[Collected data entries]
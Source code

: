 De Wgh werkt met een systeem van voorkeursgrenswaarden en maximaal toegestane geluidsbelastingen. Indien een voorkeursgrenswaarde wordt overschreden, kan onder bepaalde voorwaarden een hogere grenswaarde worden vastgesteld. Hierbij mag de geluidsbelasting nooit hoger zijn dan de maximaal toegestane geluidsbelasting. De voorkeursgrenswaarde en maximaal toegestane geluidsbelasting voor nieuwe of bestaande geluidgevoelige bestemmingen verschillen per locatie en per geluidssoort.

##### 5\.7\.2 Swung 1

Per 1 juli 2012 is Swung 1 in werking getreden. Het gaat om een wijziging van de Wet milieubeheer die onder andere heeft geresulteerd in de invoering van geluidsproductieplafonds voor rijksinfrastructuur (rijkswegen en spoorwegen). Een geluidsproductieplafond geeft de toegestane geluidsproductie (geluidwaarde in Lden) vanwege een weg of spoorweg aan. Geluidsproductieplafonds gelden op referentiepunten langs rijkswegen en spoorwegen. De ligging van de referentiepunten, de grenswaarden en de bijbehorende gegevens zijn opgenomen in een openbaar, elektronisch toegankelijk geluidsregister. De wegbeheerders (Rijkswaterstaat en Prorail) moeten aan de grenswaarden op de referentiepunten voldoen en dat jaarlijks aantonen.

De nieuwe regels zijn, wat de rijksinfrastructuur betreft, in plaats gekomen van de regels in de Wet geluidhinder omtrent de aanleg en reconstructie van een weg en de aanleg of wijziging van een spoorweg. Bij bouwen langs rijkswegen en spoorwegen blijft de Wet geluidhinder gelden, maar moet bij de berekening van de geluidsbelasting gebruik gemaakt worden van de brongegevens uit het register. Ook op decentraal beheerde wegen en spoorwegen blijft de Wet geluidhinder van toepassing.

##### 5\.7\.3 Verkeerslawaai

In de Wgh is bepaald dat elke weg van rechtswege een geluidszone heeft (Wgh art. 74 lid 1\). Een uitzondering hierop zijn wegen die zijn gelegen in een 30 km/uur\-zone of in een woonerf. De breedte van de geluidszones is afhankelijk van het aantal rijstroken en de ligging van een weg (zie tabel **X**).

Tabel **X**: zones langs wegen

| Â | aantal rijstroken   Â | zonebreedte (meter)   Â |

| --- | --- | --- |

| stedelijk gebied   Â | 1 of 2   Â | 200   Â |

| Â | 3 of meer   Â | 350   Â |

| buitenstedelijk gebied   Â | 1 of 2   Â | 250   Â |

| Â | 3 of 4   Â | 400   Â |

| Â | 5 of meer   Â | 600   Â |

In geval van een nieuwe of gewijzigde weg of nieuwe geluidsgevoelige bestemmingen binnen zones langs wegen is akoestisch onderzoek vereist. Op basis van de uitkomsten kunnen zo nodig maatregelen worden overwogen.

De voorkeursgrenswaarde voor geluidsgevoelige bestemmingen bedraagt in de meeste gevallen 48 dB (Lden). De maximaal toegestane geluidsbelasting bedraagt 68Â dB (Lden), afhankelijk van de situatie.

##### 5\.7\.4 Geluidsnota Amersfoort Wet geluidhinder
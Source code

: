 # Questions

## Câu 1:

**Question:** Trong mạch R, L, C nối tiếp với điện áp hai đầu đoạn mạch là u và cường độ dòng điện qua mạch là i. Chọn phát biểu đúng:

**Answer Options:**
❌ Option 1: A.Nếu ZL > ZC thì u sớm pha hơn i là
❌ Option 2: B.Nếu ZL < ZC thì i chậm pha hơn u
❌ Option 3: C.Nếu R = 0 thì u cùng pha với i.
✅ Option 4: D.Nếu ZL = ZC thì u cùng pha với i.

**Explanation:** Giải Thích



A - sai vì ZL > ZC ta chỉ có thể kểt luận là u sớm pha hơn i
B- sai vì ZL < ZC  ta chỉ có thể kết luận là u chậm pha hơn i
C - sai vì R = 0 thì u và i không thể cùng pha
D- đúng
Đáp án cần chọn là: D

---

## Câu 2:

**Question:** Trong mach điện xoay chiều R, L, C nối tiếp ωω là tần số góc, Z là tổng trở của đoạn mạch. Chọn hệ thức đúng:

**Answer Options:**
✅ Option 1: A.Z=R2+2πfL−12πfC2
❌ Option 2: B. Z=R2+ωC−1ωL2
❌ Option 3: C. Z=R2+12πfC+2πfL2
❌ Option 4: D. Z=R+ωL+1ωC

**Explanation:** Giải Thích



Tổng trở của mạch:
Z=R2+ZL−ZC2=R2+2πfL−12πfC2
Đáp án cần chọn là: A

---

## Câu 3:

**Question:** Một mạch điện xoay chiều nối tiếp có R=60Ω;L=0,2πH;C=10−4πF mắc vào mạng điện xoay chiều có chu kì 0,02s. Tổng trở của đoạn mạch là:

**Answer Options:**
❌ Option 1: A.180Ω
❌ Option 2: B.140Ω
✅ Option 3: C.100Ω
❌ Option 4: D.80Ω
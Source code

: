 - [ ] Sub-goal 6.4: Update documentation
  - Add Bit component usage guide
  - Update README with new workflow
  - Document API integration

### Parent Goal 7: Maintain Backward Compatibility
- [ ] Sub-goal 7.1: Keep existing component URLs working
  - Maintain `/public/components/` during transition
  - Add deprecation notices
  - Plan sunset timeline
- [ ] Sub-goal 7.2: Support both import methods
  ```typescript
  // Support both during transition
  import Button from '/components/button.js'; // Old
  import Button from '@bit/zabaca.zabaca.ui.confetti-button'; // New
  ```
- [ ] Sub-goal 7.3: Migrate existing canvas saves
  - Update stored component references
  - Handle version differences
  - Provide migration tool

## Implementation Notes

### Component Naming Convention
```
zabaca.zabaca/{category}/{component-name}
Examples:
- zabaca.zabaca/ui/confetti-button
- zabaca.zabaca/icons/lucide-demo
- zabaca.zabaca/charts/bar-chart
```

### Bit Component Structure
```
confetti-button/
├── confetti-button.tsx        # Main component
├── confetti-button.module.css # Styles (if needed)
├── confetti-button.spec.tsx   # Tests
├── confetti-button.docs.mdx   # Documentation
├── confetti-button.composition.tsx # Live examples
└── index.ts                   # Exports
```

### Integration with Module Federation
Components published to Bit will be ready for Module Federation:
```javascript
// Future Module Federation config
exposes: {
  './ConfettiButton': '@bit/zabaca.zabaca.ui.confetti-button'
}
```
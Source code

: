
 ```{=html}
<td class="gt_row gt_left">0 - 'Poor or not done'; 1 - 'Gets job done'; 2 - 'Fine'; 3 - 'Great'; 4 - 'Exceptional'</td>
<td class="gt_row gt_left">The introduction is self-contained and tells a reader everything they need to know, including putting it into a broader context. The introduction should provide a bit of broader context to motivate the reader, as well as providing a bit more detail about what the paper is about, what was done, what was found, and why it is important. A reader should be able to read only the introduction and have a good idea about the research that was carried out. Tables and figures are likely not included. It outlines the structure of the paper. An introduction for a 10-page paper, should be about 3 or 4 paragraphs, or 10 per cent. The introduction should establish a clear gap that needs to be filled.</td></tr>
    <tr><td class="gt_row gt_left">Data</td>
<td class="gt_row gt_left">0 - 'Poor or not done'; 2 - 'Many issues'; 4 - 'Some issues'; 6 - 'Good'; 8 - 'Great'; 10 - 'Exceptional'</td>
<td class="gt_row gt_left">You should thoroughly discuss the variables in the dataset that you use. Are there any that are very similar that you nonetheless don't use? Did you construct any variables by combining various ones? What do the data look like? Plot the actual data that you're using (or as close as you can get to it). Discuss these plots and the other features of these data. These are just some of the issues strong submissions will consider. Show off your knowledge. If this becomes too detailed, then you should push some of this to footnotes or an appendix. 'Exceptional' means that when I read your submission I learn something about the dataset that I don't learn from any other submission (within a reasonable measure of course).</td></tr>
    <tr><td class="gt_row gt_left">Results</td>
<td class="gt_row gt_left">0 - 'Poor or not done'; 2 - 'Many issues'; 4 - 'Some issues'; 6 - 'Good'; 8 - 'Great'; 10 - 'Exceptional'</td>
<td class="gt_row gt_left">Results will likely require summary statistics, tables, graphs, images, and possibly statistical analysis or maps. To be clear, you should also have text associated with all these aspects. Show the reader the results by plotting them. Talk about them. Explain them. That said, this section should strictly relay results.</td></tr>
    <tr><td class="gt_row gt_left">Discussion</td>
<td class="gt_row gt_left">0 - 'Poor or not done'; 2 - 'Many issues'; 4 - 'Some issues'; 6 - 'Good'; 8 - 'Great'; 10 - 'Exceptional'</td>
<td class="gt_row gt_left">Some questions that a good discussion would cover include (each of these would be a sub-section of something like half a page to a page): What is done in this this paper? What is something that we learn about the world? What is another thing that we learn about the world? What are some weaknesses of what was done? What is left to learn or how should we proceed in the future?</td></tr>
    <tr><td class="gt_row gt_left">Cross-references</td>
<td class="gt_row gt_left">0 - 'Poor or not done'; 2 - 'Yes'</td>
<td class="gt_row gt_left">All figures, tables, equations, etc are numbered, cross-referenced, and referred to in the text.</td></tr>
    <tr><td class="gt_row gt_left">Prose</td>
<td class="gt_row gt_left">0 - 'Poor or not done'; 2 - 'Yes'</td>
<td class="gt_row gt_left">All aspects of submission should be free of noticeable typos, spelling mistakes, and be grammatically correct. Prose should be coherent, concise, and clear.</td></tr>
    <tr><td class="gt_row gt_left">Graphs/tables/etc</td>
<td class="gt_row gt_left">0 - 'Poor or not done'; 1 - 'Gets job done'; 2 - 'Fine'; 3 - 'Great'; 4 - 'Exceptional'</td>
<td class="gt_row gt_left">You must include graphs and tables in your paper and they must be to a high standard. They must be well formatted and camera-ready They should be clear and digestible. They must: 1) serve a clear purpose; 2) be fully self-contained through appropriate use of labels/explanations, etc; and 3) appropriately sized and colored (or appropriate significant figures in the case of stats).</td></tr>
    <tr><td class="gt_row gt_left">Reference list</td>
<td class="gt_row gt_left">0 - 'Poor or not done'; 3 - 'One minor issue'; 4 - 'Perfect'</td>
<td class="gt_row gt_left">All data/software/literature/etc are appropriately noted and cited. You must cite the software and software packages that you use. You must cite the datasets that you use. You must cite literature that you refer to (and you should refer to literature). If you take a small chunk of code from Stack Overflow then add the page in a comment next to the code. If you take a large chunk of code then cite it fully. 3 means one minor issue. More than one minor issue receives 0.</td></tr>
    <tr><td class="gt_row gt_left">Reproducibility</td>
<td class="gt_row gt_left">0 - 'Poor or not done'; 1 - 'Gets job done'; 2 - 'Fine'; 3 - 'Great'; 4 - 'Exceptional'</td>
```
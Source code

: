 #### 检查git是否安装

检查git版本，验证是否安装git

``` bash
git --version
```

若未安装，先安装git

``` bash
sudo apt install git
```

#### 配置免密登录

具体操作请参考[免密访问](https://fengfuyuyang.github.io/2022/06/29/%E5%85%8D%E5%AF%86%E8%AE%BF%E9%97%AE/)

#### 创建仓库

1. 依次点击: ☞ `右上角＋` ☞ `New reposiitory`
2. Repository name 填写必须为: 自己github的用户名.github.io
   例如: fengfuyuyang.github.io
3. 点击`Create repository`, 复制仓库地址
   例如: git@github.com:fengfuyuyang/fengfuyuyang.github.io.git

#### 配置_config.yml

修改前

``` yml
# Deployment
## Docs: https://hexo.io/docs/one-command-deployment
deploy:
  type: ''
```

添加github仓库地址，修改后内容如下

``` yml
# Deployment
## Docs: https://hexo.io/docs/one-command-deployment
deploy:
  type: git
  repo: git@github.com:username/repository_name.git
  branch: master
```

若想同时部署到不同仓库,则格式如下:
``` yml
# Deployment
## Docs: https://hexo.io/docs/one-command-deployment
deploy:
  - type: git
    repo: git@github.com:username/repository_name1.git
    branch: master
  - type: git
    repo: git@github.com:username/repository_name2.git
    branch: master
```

EXERCISE PROMPT - From the entries above, return exactly the line containing "en per geluidssoort.", the line containing "Per 1 juli 2012", and all lines between, and nothing else.

ANSWER AREA -
: De Wgh werkt met een systeem van voorkeursgrenswaarden en maximaal toegestane geluidsbelastingen. Indien een voorkeursgrenswaarde wordt overschreden, kan onder bepaalde voorwaarden een hogere grenswaarde worden vastgesteld. Hierbij mag de geluidsbelasting nooit hoger zijn dan de maximaal toegestane geluidsbelasting. De voorkeursgrenswaarde en maximaal toegestane geluidsbelasting voor nieuwe of bestaande geluidgevoelige bestemmingen verschillen per locatie en per geluidssoort.

##### 5\.7\.2 Swung 1

Per 1 juli 2012 is Swung 1 in werking getreden. Het gaat om een wijziging van de Wet milieubeheer die onder andere heeft geresulteerd in de invoering van geluidsproductieplafonds voor rijksinfrastructuur (rijkswegen en spoorwegen). Een geluidsproductieplafond geeft de toegestane geluidsproductie (geluidwaarde in Lden) vanwege een weg of spoorweg aan. Geluidsproductieplafonds gelden op referentiepunten langs rijkswegen en spoorwegen. De ligging van de referentiepunten, de grenswaarden en de bijbehorende gegevens zijn opgenomen in een openbaar, elektronisch toegankelijk geluidsregister. De wegbeheerders (Rijkswaterstaat en Prorail) moeten aan de grenswaarden op de referentiepunten voldoen en dat jaarlijks aantonen.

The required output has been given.